I presented a demo for my site Chunk Love at iPhoneDevCamp that showed how to disable scaling and which allows icons and content to float from portrait mode to landscape mode. I’ll summarize that demo here with sample code and screenshots.
The first thing you need to do if you know your UI is the correct size is to disable scaling by using the viewport META tag:
<meta name="viewport" content="user-scalable=false; initial-scale=1.0; maximum-scale=1.0; minimum-scale=1.0" />
- The portion “user-scalable=false” tells the iPhone that you do not want the user to be able to use pinch and zoom to control your content.
- The “initial-scale=1.0″ tells the iPhone to not scale your content at all upon initial load.
- The “minimum-scale=1.0″ and “maximum-scale=1.0″ tells the iPhone itself not to scale your content AT ALL when the viewport size changes.
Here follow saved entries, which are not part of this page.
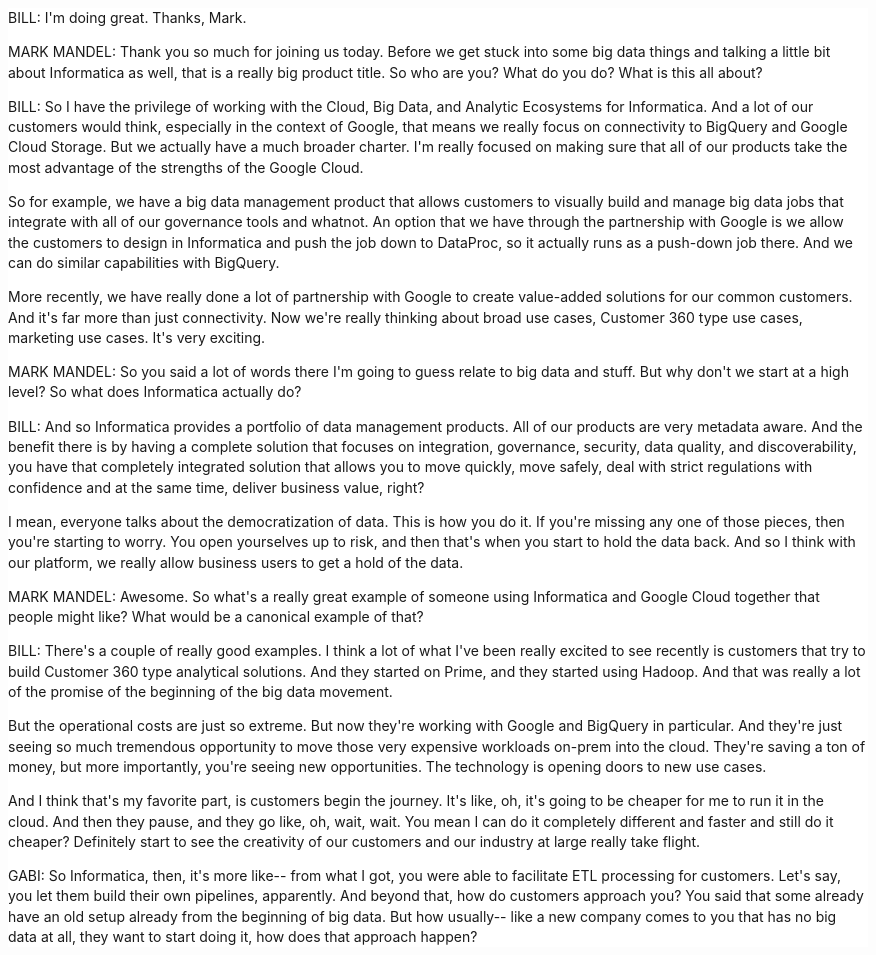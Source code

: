 BILL: I'm doing great. Thanks, Mark. 

MARK MANDEL: Thank you so much for joining us today. Before we get stuck into some big data things and talking a little bit about Informatica as well, that is a really big product title. So who are you? What do you do? What is this all about? 

BILL: So I have the privilege of working with the Cloud, Big Data, and Analytic Ecosystems for Informatica. And a lot of our customers would think, especially in the context of Google, that means we really focus on connectivity to BigQuery and Google Cloud Storage. But we actually have a much broader charter. I'm really focused on making sure that all of our products take the most advantage of the strengths of the Google Cloud. 

So for example, we have a big data management product that allows customers to visually build and manage big data jobs that integrate with all of our governance tools and whatnot. An option that we have through the partnership with Google is we allow the customers to design in Informatica and push the job down to DataProc, so it actually runs as a push-down job there. And we can do similar capabilities with BigQuery. 

More recently, we have really done a lot of partnership with Google to create value-added solutions for our common customers. And it's far more than just connectivity. Now we're really thinking about broad use cases, Customer 360 type use cases, marketing use cases. It's very exciting. 

MARK MANDEL: So you said a lot of words there I'm going to guess relate to big data and stuff. But why don't we start at a high level? So what does Informatica actually do? 

BILL: And so Informatica provides a portfolio of data management products. All of our products are very metadata aware. And the benefit there is by having a complete solution that focuses on integration, governance, security, data quality, and discoverability, you have that completely integrated solution that allows you to move quickly, move safely, deal with strict regulations with confidence and at the same time, deliver business value, right? 

I mean, everyone talks about the democratization of data. This is how you do it. If you're missing any one of those pieces, then you're starting to worry. You open yourselves up to risk, and then that's when you start to hold the data back. And so I think with our platform, we really allow business users to get a hold of the data. 

MARK MANDEL: Awesome. So what's a really great example of someone using Informatica and Google Cloud together that people might like? What would be a canonical example of that? 

BILL: There's a couple of really good examples. I think a lot of what I've been really excited to see recently is customers that try to build Customer 360 type analytical solutions. And they started on Prime, and they started using Hadoop. And that was really a lot of the promise of the beginning of the big data movement. 

But the operational costs are just so extreme. But now they're working with Google and BigQuery in particular. And they're just seeing so much tremendous opportunity to move those very expensive workloads on-prem into the cloud. They're saving a ton of money, but more importantly, you're seeing new opportunities. The technology is opening doors to new use cases. 

And I think that's my favorite part, is customers begin the journey. It's like, oh, it's going to be cheaper for me to run it in the cloud. And then they pause, and they go like, oh, wait, wait. You mean I can do it completely different and faster and still do it cheaper? Definitely start to see the creativity of our customers and our industry at large really take flight. 

GABI: So Informatica, then, it's more like-- from what I got, you were able to facilitate ETL processing for customers. Let's say, you let them build their own pipelines, apparently. And beyond that, how do customers approach you? You said that some already have an old setup already from the beginning of big data. But how usually-- like a new company comes to you that has no big data at all, they want to start doing it, how does that approach happen?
Without these two sub-attributes, your content would increase in size slightly when flipped from portrait mode to landscape mode.
- One thing to note is that when using all three scaling sub-attributes, you do not need to set a width, as the iPhone automatically creates the proper width assuming a width of 480 at 1.0 scale when in landscape mode, and a width of 320 at 1.0 scale when in portrait mode.
This alone will not get your UI to flex, it will only allow it to as the iPhone will not scale anything for you. To actually get your content to flex, you need to use what are called floating divs. To show you what I mean by a flexible UI, I will insert two screenshots below; one in portrait mode, and one in landscape mode.


Keep in mind, these are approximate shots taken from Safari, but the UI looks exactly like this on the iPhone. Note how the icons shift up a row to fill the space provided? this is what a flexible UI is, and is a perfect way to adjust your content when you have blocks of it.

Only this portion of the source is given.